AI data-centre buildout pushes copper toward shortages, analysts warn — only 70% of 2035 demand could be met, 2025 deficit thought to be 304,000 tonnes
Record demand from hyperscale campuses and grid expansion is colliding with slower mine output.
Copper producers and market analysts are starting to outline a supply gap that arrives just as hyperscale AI campuses ramp toward record power draws. The International Energy Agency’s latest critical minerals outlook places copper on a path where existing and planned mines meet only about 70% of projected 2035 demand.
Wood Mackenzie expects shortages to appear far earlier, with a 304,000-tonne refined-copper deficit forecast for 2025 and a wider gap in 2026. That trajectory converges with a wave of AI-driven electrical infrastructure, turning a long-standing industrial metal into a practical bottleneck for data-centre expansion. According to Wood Mackenzie, Charles Cooper, speaking to the Financial Times, the “hyperscalers” building data centers are “outbidding grid suppliers on things like transformer units,” piling significant pressure on producers.

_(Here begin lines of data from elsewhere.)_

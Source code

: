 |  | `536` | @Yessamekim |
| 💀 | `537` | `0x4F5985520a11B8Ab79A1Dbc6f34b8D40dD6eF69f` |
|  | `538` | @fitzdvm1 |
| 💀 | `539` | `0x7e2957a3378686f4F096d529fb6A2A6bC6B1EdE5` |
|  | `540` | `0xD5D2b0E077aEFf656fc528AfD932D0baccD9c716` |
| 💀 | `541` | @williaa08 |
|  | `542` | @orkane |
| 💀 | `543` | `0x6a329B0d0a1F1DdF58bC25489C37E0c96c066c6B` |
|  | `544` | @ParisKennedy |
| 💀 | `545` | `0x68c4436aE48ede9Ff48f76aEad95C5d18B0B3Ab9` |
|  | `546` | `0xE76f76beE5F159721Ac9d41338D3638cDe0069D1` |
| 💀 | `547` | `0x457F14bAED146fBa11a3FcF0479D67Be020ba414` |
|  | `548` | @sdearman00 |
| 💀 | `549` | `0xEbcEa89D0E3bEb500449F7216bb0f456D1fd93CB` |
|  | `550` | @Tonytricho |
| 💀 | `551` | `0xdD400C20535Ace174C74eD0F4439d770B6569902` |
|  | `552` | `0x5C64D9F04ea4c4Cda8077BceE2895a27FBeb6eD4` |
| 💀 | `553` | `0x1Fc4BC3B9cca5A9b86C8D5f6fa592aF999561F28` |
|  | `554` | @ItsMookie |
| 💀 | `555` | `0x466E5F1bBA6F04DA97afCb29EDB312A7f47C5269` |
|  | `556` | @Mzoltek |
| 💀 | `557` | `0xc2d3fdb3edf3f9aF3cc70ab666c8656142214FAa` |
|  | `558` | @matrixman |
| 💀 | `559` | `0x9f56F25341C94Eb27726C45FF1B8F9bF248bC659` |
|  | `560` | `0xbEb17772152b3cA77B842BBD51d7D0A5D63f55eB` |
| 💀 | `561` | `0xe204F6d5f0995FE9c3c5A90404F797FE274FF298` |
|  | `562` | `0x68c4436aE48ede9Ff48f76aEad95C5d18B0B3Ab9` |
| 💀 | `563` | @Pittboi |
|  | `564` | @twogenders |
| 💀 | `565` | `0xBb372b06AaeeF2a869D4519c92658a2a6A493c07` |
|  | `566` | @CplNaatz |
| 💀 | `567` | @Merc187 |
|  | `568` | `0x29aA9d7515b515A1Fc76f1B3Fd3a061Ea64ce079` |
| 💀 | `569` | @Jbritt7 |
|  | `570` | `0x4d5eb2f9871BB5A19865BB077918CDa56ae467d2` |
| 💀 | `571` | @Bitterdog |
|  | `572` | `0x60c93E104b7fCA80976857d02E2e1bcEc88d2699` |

Large AI campuses are now routinely designed around blocks of 50 megawatts to 150 megawatts, and industry estimates place copper use at roughly 27 to 33 tonnes per megawatt of installed capacity. A single 100-megawatt site can therefore absorb several thousand tonnes of copper before accounting for the upstream grid reinforcements required to supply it. BHP’s own case studies cite more than 2000 tonnes for an 80 megawatt-class deployment.
Unfortunately, these projects are arriving at the same time many legacy mines are reporting lower ore grades — which have fallen by around 40% since 1991 — and reduced output, leaving operators to either extend decades-old sites or navigate lengthy permitting battles to reach newer deposits.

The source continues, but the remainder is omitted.